Приказ был широко распубликован. Кроме вторжения в личную жизнь актера документ этот лишал Дмитрия Дорлиака возможности зарабатывать в кино: его никогда больше не приглашали сниматься в фильмах, несмотря на успех его прошлых картин.

Право хозяйничать в самых интимных сферах гражданина узурпировали в сталинскую эпоху не только наркомы, но и лица значительно более скромного общественного положения. И не только лица, но безличные коллективы. Ленинградский актер и режиссер Д. М. рассказывает: „В 1930 году наш Первый рабочий театр Пролеткульта готовился ехать на гастроли в город Иваново. Мы придавали поездке большое значение: Иваново — город ткачих, город пролетарский. И вдруг перед самым выездом стало известно, что Анна Ефремова, красавица-актриса, исполнявшая роль первых героинь во всех наших спектаклях, беременна. Мы как-то раньше не замечали этого, а тут сразу стало ясно: скрыть Анин живот на сцене не удастся никак. Было срочно собрано профсоюзное или, как тогда говорили, производственное собрание. На повестке дня стоял один вопрос: делать или не делать аборт товарищу Ефремовой. Сотрудники проголосовали единогласно: аборт делать немедленно. Выступавшие твердо заявляли: этого требуют интересы театра, интересы пролетарского зрителя. Я тоже голосовал за аборт, — вспоминает режиссер Д. М. — Таково было требование момента. Мы вручили Ефремовой протокол, и на следующий же день она отправилась в больницу. Роль производственного коллектива была очень высока: молодая женщина не решилась ослушаться „голоса коллектива”.

О том, что собрания в раннюю пору сталинского владычества часто занимались такого рода проблемами, я знал и от своей матери. В начале 30-х она училась в Педагогическом институте в Ростове-на-Дону. Благодаря своей ортодоксальности и общественной натуре она все время занимала посты старосты курса, профсоюзного организатора и т. д. В этом качестве служила она среди студентов проводником партийно-государственных мероприятий. Очень активно вела она себя на всякого рода собраниях. Я был в те годы ребенком и запомнил мамин рассказ (она разговаривала со своей сестрой) об одном из таких студенческих собраний.

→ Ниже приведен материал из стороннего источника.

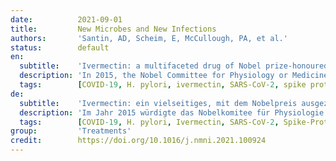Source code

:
 ```yaml
---
date:          2021-09-01
title:         New Microbes and New Infections
authors:       'Santin, AD, Scheim, E, McCullough, PA, et al.'
status:        default
en:
  subtitle:    'Ivermectin: a multifaceted drug of Nobel prize-honoured distinction with indicated efficacy against a new global scourge, COVID-19'
  description: 'In 2015, the Nobel Committee for Physiology or Medicine, in its only award for treatments of infectious diseases since six decades prior, honoured the discovery of ivermectin (IVM), a multifaceted drug deployed against some of the world’s most devastating tropical diseases. Since March 2020, when IVM was first used against a new global scourge, COVID-19, more than 20 randomized clinical trials (RCTs) have tracked such inpatient and outpatient treatments. Six of seven meta-analyses of IVM treatment RCTs reporting in 2021 found notable reductions in COVID-19 fatalities, with a mean 31% relative risk of mortality vs. controls. During mass IVM treatments in Peru, excess deaths fell by a mean of 74% over 30 days in its ten states with the most extensive treatments. Reductions in deaths correlated with the extent of IVM distributions in all 25 states with p < 0.002. Sharp reductions in morbidity using IVM were also observed in two animal models, of SARS-CoV-2 and a related betacoronavirus. The indicated biological mechanism of IVM, competitive binding with SARS-CoV-2 spike protein, is likely non-epitope specific, possibly yielding full efficacy against emerging viral mutant strains.'
  tags:        [COVID-19, H. pylori, ivermectin, SARS-CoV-2, spike protein]
de:
  subtitle:    'Ivermectin: ein vielseitiges, mit dem Nobelpreis ausgezeichnetes Medikament mit nachgewiesener Wirksamkeit gegen eine neue globale Geißel, COVID-19'
  description: 'Im Jahr 2015 würdigte das Nobelkomitee für Physiologie oder Medizin mit seinem einzigen Preis für die Behandlung von Infektionskrankheiten seit sechs Jahrzehnten die Entdeckung von Ivermectin (IVM), einem vielseitigen Medikament, das gegen einige der verheerendsten Tropenkrankheiten der Welt eingesetzt wird. Seit März 2020, als IVM erstmals gegen eine neue globale Geißel, COVID-19, eingesetzt wurde, haben mehr als 20 randomisierte klinische Studien (RCTs) solche stationären und ambulanten Behandlungen verfolgt. Sechs von sieben Meta-Analysen der RCTs zur IVM-Behandlung, die 2021 veröffentlicht wurden, ergaben eine bemerkenswerte Verringerung der COVID-19-Todesfälle, mit einem durchschnittlichen relativen Sterberisiko von 31 % im Vergleich zu den Kontrollen. Während der massiven IVM-Behandlungen in Peru gingen die überzähligen Todesfälle in den zehn Bundesstaaten mit den umfangreichsten Behandlungen innerhalb von 30 Tagen um durchschnittlich 74 % zurück. Der Rückgang der Todesfälle korrelierte mit dem Ausmaß der IVM-Verteilung in allen 25 Bundesstaaten mit p < 0,002. Ein deutlicher Rückgang der Morbidität durch IVM wurde auch in zwei Tiermodellen beobachtet, und zwar bei SARS-CoV-2 und einem verwandten Betacoronavirus. Der angegebene biologische Mechanismus von IVM, die kompetitive Bindung an das SARS-CoV-2-Spike-Protein, ist wahrscheinlich nicht epitopspezifisch, was möglicherweise zu einer vollständigen Wirksamkeit gegen neu auftretende virale Mutantenstämme führt.' 
  tags:        [COVID-19, H. pylori, Ivermectin, SARS-CoV-2, Spike-Protein]
group:         'Treatments'
credit:        https://doi.org/10.1016/j.nmni.2021.100924
---
```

Обсуждался вопрос о том, что в городском парке культуры и отдыха „студенческий патруль” обнаружил студентку, которая вместо того, чтобы штудировать Маркса и Ленина, „разводила поцелуйчики с женатым гражданином”. Студентам предложено было заклеймить девушку, чье поведение было объявлено аморальным и даже социально опасным. Ставился вопрос о том, что ее необходимо исключить из института. Но моя мать предложила другой вариант. „Надо три раза в неделю посылать девушку в цех завода сельскохозяйственных машин в качестве уборщицы. Эта работа в пролетарской среде ее нравственно оздоровит”. Моя активистка-мать не сама придумала такое наказание. Жизнь тех лет направлялась партийными лозунгами, а лозунги требовали, чтобы молодежь поменьше занималась, личным”, а все силы отдавала „общественному”. Работа на заводе, на стройке объявлялась занятием наиболее достойным, целительным лекарством от всех социальных и нравственных бед.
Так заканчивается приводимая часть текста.